Exactly the lines below from the one with "what is called" up to and including the one with "missing, our final result" make up the answer, with nothing else added.

Collected data entries:

....................

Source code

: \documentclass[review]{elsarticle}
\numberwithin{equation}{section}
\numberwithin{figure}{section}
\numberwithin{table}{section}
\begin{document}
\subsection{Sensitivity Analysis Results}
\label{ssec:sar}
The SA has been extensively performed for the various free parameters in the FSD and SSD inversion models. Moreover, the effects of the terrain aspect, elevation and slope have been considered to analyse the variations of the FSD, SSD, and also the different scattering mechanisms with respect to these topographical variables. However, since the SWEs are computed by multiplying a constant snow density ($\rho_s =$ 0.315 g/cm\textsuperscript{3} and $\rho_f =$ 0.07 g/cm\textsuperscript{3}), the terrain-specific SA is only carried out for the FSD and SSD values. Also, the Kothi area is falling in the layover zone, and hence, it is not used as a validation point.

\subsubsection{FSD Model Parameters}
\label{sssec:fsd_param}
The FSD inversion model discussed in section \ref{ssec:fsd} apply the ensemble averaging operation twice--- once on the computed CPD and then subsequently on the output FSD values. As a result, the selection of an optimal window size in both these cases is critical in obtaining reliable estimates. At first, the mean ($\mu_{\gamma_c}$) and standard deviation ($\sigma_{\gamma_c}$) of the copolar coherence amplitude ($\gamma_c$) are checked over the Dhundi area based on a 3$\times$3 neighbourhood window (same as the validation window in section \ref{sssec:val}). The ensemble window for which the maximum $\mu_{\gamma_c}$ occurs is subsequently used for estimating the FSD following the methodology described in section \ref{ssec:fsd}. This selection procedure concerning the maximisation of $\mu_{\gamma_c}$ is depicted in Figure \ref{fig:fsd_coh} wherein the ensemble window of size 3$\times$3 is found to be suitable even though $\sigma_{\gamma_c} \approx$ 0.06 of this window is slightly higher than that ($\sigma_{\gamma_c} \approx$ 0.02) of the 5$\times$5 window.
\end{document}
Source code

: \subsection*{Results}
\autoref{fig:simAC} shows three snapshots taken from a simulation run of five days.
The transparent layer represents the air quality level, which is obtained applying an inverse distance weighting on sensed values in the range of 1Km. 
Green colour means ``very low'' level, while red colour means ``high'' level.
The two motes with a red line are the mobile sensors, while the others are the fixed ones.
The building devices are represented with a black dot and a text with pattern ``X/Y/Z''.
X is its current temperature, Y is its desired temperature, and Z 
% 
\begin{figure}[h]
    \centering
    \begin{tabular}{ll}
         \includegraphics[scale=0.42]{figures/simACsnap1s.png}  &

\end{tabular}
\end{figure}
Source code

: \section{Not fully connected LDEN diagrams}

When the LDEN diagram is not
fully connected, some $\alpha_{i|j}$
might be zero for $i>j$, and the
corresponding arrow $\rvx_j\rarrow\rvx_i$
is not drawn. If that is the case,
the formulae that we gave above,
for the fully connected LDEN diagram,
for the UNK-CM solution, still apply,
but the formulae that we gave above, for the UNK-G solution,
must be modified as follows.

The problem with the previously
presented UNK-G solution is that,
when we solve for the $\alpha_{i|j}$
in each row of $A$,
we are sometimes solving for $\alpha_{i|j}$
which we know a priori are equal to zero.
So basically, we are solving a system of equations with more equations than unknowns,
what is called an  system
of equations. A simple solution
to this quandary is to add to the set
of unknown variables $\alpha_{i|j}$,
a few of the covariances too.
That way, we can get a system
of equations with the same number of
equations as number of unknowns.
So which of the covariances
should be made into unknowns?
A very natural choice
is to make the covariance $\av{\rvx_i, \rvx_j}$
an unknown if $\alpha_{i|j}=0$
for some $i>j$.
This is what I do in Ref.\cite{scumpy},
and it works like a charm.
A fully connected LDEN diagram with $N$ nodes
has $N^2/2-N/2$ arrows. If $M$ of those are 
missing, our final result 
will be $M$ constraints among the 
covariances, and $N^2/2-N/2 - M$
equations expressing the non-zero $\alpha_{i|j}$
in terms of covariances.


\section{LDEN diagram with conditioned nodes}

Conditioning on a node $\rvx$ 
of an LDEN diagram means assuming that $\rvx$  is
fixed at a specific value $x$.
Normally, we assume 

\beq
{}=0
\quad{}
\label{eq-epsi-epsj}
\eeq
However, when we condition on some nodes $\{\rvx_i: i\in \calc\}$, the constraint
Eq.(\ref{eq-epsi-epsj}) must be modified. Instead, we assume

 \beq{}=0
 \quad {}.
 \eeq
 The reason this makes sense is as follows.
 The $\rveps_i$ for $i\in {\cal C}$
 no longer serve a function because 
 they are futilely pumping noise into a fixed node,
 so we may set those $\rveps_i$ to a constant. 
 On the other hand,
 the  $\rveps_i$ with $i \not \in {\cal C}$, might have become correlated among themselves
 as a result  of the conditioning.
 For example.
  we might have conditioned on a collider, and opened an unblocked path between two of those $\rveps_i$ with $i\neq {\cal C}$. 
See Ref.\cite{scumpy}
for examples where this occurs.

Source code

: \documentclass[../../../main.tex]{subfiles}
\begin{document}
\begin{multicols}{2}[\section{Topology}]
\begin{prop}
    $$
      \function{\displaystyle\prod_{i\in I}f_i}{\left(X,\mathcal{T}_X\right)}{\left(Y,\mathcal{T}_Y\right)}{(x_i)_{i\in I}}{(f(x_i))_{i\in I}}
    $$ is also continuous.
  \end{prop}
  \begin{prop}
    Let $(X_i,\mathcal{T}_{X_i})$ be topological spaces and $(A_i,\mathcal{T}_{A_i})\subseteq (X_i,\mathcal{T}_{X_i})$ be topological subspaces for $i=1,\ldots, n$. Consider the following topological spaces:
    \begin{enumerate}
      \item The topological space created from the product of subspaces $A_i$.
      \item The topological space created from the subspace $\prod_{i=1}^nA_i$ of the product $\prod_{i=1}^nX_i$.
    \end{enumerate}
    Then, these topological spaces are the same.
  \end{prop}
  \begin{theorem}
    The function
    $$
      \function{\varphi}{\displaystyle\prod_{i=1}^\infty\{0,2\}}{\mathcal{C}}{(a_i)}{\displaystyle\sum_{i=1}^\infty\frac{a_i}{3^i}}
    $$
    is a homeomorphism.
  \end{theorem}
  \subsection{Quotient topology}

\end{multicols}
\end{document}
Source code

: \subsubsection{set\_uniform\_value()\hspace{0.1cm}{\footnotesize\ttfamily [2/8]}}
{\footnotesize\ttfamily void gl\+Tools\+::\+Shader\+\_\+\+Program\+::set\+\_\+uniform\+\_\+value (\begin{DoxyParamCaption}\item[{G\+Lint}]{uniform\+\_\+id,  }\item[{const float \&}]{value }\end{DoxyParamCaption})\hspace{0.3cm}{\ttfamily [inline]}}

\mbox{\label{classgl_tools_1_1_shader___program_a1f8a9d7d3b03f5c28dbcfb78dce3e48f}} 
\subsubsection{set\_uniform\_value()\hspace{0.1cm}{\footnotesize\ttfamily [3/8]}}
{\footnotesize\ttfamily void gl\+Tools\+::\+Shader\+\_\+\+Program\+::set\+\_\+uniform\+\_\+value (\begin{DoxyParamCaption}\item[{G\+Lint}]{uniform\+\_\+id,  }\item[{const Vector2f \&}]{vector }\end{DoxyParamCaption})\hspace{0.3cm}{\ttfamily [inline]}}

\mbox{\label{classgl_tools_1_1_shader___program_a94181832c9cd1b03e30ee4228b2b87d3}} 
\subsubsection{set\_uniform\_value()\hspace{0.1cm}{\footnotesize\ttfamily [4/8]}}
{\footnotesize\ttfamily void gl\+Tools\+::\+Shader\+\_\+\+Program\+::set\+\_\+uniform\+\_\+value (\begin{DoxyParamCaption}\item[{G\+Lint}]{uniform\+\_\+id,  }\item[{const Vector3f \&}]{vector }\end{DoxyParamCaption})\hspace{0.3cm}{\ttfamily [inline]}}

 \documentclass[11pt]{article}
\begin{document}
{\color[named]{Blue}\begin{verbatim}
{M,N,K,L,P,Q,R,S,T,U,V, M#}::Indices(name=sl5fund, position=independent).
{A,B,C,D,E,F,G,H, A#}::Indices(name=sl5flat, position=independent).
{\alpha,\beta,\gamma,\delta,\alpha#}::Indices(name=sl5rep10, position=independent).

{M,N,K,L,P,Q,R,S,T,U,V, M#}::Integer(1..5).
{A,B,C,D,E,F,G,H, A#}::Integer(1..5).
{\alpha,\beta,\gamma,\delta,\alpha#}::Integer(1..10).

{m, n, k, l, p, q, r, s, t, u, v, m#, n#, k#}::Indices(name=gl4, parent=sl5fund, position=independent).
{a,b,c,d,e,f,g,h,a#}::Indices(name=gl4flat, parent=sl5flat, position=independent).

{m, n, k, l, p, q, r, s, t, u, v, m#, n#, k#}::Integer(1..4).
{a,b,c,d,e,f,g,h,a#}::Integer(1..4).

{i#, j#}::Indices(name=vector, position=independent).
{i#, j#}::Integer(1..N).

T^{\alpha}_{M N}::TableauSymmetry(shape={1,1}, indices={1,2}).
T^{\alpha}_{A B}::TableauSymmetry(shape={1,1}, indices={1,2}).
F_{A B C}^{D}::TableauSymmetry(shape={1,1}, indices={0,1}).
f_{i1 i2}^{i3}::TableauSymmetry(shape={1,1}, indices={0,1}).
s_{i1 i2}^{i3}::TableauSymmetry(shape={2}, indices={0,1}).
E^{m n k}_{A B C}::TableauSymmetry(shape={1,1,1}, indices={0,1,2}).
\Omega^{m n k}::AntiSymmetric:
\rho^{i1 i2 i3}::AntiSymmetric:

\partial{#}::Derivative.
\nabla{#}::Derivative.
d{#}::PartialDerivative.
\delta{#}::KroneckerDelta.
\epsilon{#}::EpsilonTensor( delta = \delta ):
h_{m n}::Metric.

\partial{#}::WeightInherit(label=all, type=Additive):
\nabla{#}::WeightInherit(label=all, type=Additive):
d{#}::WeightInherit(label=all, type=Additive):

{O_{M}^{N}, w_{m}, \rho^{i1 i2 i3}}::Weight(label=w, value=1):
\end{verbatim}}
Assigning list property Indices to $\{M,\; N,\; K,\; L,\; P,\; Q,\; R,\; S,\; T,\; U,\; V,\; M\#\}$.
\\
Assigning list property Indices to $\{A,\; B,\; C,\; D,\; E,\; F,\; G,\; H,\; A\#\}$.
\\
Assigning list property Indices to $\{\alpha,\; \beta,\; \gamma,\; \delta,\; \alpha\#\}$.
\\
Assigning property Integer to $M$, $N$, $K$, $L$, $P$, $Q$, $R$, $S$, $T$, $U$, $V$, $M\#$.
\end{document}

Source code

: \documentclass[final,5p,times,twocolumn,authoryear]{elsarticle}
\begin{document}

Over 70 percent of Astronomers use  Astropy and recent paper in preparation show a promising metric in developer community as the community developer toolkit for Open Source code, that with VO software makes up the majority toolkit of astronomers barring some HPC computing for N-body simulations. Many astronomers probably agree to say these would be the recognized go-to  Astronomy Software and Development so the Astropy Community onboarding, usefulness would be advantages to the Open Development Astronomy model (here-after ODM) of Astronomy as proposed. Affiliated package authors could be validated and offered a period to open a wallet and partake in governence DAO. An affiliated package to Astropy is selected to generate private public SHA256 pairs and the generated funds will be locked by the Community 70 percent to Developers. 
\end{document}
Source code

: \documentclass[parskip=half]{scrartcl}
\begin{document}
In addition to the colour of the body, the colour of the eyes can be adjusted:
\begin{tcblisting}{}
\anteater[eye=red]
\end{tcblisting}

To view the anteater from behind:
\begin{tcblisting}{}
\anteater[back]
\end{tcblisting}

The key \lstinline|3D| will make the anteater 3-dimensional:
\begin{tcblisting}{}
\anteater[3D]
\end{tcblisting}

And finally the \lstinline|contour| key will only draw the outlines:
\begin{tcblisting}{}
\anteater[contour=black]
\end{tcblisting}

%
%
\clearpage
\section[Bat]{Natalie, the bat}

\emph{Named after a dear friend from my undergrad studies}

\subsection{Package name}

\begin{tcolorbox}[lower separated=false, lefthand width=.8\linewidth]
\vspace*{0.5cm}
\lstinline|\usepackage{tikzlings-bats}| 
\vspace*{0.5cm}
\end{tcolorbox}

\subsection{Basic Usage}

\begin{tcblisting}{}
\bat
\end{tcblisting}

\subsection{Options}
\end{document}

....................

RESPONSE AREA:
what is called an  system
of equations. A simple solution
to this quandary is to add to the set
of unknown variables $\alpha_{i|j}$,
a few of the covariances too.
That way, we can get a system
of equations with the same number of
equations as number of unknowns.
So which of the covariances
should be made into unknowns?
A very natural choice
is to make the covariance $\av{\rvx_i, \rvx_j}$
an unknown if $\alpha_{i|j}=0$
for some $i>j$.
This is what I do in Ref.\cite{scumpy},
and it works like a charm.
A fully connected LDEN diagram with $N$ nodes
has $N^2/2-N/2$ arrows. If $M$ of those are 
missing, our final result 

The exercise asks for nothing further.